In der Maschinenhalle behauptet Deutschland gleichfalls einen der ersten Plätze, nicht minder im Palast für Bergbau. Ja das großartigste Objekt im Bergwerkspalast, eine aus lauter Schienen und Schrauben zusammengefügte gewaltige Triumphpforte, entstammt einer deutschen Firma, den Eisenwerken der Gebrüder Stumm, welche außerdem riesige Pyramiden aus gebogenen Eisenröhren, Bildsäulen aus Gußeisen und tausend andere Dinge vorführen.

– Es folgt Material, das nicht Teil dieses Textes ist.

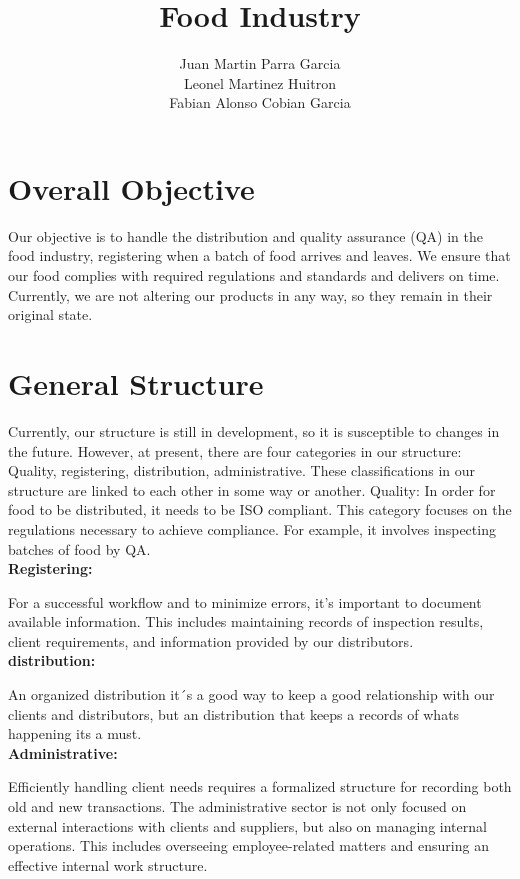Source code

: \documentclass{article}
\title{Food Industry}
\author
{ 
    Juan Martin Parra Garcia \\
    Leonel Martinez Huitron \\
    Fabian Alonso Cobian Garcia
}
\begin{document}
\maketitle

\begin{abstract}

\end{abstract}

\section{Overall Objective}

Our objective is to handle the distribution and quality assurance (QA) in the food industry, registering when a batch of food arrives and leaves. We ensure that our food complies with required regulations and standards and delivers on time. 
Currently, we are not altering our products in any way, so they remain in their original state.


\section{General Structure}


Currently, our structure is still in development, so it is susceptible to changes in the future. However, at present, there are four categories in our structure:
Quality, registering, distribution, administrative.
These classifications in our structure are linked to each other in some way or another.
Quality:
In order for food to be distributed, it needs to be ISO compliant. This category focuses on the regulations necessary to achieve compliance. For example, it involves inspecting batches of food by QA. 
\\
\textbf{Registering:}

For a successful workflow and to minimize errors, it's important to document available information.
This includes maintaining records of inspection results, client requirements, and information provided by our distributors.
\\
\textbf{distribution:}

An organized distribution it´s a good way to keep a good relationship with our clients and distributors, but an distribution that keeps a records of whats happening its a must.
\\
\textbf{Administrative:}

Efficiently handling client needs requires a formalized structure for recording both old and new transactions. The administrative sector is not only focused on external interactions with clients and suppliers, but also on managing internal operations. This includes overseeing employee-related matters and ensuring an effective internal work structure.
\end{document}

Wird die von dieser Firma gestellte Gruppe als eine der umfassendsten bezeichnet, die jemals von einem einzelnen Geschäft geboten wurden, so gilt das in noch höherem Sinne von der Sonderausstellung der Firma Friedrich Krupp in Essen. Hart am Ufer des Michigansees erhebt sich ein burgartiger, mit Thürmen und Zinnen geschmückter Pavillon, in welchem eine Reihe der gewaltigsten Kanonen aufgestellt ist. Unter diesen Riesengeschützen erregt ein Ungeheuer von 14 Meter Rohrlänge und 122 Tonnen Gewicht berechtigtes Aufsehen. Es ist dazu bestimmt, bei der Küstenvertheidigung verwendet zu werden, und vermag mit seinen 1000 Kilogramm schweren Geschossen die stärksten Panzer auf alle jene Entfernungen zu durchschlagen, welche beim Kampf zwischen Schiffen und Küstenwerken vorzugsweise in Betracht kommen.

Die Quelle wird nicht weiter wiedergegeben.